Up close and personal
Yes, I was one of the lucky ones. Upon closer inspection, it's quite obvious that this age-old brand had moved on since the days of woollen jerseys and leather mitts (although recently, De Marchi has introduced a range of replica clothing to appease the retro style junkies out there).
The fit is superb. I'm 5'11" and invariably a size medium with most shorts (that also being the case here), and although not overly tall, I have found a number of brands pull just a bit too tight in the crotch area, both on and (especially) off the bike. Not here, though. The countoured panels work a treat too, "gently enveloping the body without tightness" according to the blurb. And the soft mesh back and shoulder straps feature sizeable perforations, the straps wide enough to firmly hold everything in place without digging into your shoulders.
The all-important synthetic chamois uses what's known as "Elastic Interface Technology" (in short, it stretches to prevent bunching) and features padding of variable density and thickness, with heavier weight and thicker padding in areas of greatest pressure. To De Marchi's credit, they haven't gone overboard unlike some other manufacturers; you still want your behind to firmly plant itself around the coutours of your saddle without feeling like you're sitting on top of a cushion.
One quibble of mine is the lycra is a little on the thin side. I admitted in an earlier review I've long been a fan of Sugoi's Technifine shorts, the main reason being their fabric has a perfect weight and thickness and endures multiple washes (and even the odd crash or two) without losing its feel or fit. While the Contour bib shorts have been designed this way, lighter weight material tends to lack durability and loses its shape faster, too.
My first outing was a 6.15am bunch ride on an unusually chilly autumn's day... which just happened to remind me of another reason why I'm partial to slightly thicker lycra!
That aside, the shorts performed admirably. Well designed, contoured panels gave the feeling of a custom fit regardless of leg movement, with no readjustment necessary. Aiding this is a pair of high quality elastic leg grippers and perfectly shaped shoulder straps, holding the legs of the shorts down while preventing the top half bunching up. And once I (finally) warmed up, the bib's extra material presented no problems in terms of ventilation - in fact, three hours later, the bibs came out remarkably dry.

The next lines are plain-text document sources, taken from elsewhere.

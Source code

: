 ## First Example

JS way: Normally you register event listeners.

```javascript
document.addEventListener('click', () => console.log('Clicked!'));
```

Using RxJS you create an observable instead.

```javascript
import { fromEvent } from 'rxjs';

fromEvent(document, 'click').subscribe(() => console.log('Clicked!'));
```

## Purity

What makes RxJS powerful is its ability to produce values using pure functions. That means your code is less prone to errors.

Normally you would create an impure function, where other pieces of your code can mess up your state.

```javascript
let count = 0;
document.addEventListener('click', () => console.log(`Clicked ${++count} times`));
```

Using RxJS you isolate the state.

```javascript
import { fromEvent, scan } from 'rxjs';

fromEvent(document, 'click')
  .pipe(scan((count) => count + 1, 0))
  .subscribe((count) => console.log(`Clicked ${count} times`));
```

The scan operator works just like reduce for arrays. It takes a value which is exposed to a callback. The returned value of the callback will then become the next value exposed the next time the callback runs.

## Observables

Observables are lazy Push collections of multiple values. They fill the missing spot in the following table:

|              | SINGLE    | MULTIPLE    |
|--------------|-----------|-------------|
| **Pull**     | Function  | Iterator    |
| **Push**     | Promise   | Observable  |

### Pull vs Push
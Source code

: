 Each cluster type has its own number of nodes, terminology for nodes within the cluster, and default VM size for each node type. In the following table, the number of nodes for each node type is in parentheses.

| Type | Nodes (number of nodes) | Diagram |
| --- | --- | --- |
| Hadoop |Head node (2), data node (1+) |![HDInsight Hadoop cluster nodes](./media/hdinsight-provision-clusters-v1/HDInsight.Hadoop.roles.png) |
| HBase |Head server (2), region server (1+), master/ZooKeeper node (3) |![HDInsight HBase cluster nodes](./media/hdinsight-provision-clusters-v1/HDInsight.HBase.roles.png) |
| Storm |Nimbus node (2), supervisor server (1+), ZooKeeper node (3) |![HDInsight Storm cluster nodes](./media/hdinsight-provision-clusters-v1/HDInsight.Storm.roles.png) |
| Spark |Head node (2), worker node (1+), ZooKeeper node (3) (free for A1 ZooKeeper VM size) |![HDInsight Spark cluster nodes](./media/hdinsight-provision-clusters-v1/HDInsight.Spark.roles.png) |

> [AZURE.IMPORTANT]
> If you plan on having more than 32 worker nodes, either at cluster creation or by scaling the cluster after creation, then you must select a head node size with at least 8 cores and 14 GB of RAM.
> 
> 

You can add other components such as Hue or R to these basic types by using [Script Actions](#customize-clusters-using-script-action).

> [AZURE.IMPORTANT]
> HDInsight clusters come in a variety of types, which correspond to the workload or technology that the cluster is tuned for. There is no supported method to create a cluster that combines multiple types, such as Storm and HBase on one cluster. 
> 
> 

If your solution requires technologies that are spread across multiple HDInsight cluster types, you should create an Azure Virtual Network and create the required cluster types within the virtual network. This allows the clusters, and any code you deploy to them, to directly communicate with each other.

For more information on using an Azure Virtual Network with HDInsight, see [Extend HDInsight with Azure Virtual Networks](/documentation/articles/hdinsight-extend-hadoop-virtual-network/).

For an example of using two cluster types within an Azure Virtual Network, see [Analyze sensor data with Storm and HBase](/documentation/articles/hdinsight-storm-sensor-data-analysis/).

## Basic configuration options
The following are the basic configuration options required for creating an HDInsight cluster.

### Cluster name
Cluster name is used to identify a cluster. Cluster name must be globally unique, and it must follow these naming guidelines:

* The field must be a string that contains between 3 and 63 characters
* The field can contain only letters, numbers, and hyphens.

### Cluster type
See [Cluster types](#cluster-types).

More than welcome was the beefed up padding around the sit bones. But one thing that did bother me - and still does after two months' use - is that the shorts feel a tad slippery once you've really started sweating. It's most noticeable after returning to the seated position after sprinting or climbing, and may have something to do with the elastic chamois and thickness of the lycra to which it is attached.
The story so far...
A solid performer. Fit is unsurpassed and ventilation is excellent, with no uncomfortable tugging on any pressure points. However, the 'slippery chamois effect' is mildly annoying. Durability may pose an issue due with the use of lightweight lycra, and they certainly won't save you from losing skin in the event of a crash.